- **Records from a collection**
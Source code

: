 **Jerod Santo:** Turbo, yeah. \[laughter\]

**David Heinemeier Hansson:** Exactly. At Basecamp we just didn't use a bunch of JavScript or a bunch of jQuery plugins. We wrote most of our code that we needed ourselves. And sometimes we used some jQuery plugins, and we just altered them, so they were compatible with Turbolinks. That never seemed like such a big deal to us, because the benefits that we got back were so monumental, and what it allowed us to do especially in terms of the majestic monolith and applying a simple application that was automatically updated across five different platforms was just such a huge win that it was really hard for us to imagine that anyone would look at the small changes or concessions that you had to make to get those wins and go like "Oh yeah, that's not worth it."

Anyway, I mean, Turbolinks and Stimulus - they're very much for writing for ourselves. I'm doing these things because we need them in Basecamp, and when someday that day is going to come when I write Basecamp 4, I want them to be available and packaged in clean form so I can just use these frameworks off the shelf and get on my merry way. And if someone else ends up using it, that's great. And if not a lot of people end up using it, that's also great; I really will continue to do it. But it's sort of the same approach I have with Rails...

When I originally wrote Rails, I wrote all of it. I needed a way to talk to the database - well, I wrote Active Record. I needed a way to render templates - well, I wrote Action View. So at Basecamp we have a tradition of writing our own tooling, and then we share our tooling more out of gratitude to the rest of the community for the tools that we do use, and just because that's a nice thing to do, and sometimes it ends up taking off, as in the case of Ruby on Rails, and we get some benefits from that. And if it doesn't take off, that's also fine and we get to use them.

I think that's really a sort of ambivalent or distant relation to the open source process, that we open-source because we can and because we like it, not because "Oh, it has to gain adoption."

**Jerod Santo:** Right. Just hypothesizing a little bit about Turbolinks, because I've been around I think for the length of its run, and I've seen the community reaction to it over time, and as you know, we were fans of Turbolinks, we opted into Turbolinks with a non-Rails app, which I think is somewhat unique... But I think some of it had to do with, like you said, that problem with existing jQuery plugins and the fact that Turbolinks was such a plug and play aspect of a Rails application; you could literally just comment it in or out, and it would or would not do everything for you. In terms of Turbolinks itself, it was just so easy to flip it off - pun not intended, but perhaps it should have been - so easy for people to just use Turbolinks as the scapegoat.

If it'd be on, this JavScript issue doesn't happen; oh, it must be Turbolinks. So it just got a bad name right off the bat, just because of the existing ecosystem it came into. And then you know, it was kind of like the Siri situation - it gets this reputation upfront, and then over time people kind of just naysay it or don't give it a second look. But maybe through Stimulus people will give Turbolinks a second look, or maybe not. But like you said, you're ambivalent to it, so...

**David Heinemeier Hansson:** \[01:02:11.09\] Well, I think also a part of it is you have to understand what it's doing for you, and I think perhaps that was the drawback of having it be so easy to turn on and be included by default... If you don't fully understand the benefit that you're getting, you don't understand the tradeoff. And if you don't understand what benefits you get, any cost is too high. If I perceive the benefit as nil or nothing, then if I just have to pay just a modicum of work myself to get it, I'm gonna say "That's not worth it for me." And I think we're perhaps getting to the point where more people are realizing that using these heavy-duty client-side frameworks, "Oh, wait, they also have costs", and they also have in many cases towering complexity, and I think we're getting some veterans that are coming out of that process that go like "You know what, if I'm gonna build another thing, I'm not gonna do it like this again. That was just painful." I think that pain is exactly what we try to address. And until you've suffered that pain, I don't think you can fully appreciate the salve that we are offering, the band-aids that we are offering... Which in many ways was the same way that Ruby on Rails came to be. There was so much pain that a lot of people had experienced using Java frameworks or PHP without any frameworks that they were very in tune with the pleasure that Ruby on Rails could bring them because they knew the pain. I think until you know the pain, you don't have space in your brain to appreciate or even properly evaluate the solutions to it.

- **Exercise details**
Your task is to transcribe each record faithfully and in full.

- **Solution to this task**
Source code

: **Jerod Santo:** Turbo, yeah. \[laughter\]

**David Heinemeier Hansson:** Exactly. At Basecamp we just didn't use a bunch of JavScript or a bunch of jQuery plugins. We wrote most of our code that we needed ourselves. And sometimes we used some jQuery plugins, and we just altered them, so they were compatible with Turbolinks. That never seemed like such a big deal to us, because the benefits that we got back were so monumental, and what it allowed us to do especially in terms of the majestic monolith and applying a simple application that was automatically updated across five different platforms was just such a huge win that it was really hard for us to imagine that anyone would look at the small changes or concessions that you had to make to get those wins and go like "Oh yeah, that's not worth it."

Anyway, I mean, Turbolinks and Stimulus - they're very much for writing for ourselves. I'm doing these things because we need them in Basecamp, and when someday that day is going to come when I write Basecamp 4, I want them to be available and packaged in clean form so I can just use these frameworks off the shelf and get on my merry way. And if someone else ends up using it, that's great. And if not a lot of people end up using it, that's also great; I really will continue to do it. But it's sort of the same approach I have with Rails...

When I originally wrote Rails, I wrote all of it. I needed a way to talk to the database - well, I wrote Active Record. I needed a way to render templates - well, I wrote Action View. So at Basecamp we have a tradition of writing our own tooling, and then we share our tooling more out of gratitude to the rest of the community for the tools that we do use, and just because that's a nice thing to do, and sometimes it ends up taking off, as in the case of Ruby on Rails, and we get some benefits from that. And if it doesn't take off, that's also fine and we get to use them.

I think that's really a sort of ambivalent or distant relation to the open source process, that we open-source because we can and because we like it, not because "Oh, it has to gain adoption."

**Jerod Santo:** Right. Just hypothesizing a little bit about Turbolinks, because I've been around I think for the length of its run, and I've seen the community reaction to it over time, and as you know, we were fans of Turbolinks, we opted into Turbolinks with a non-Rails app, which I think is somewhat unique... But I think some of it had to do with, like you said, that problem with existing jQuery plugins and the fact that Turbolinks was such a plug and play aspect of a Rails application; you could literally just comment it in or out, and it would or would not do everything for you. In terms of Turbolinks itself, it was just so easy to flip it off - pun not intended, but perhaps it should have been - so easy for people to just use Turbolinks as the scapegoat.

If it'd be on, this JavScript issue doesn't happen; oh, it must be Turbolinks. So it just got a bad name right off the bat, just because of the existing ecosystem it came into. And then you know, it was kind of like the Siri situation - it gets this reputation upfront, and then over time people kind of just naysay it or don't give it a second look. But maybe through Stimulus people will give Turbolinks a second look, or maybe not. But like you said, you're ambivalent to it, so...

**David Heinemeier Hansson:** \[01:02:11.09\] Well, I think also a part of it is you have to understand what it's doing for you, and I think perhaps that was the drawback of having it be so easy to turn on and be included by default... If you don't fully understand the benefit that you're getting, you don't understand the tradeoff. And if you don't understand what benefits you get, any cost is too high. If I perceive the benefit as nil or nothing, then if I just have to pay just a modicum of work myself to get it, I'm gonna say "That's not worth it for me." And I think we're perhaps getting to the point where more people are realizing that using these heavy-duty client-side frameworks, "Oh, wait, they also have costs", and they also have in many cases towering complexity, and I think we're getting some veterans that are coming out of that process that go like "You know what, if I'm gonna build another thing, I'm not gonna do it like this again. That was just painful." I think that pain is exactly what we try to address. And until you've suffered that pain, I don't think you can fully appreciate the salve that we are offering, the band-aids that we are offering... Which in many ways was the same way that Ruby on Rails came to be. There was so much pain that a lot of people had experienced using Java frameworks or PHP without any frameworks that they were very in tune with the pleasure that Ruby on Rails could bring them because they knew the pain. I think until you know the pain, you don't have space in your brain to appreciate or even properly evaluate the solutions to it.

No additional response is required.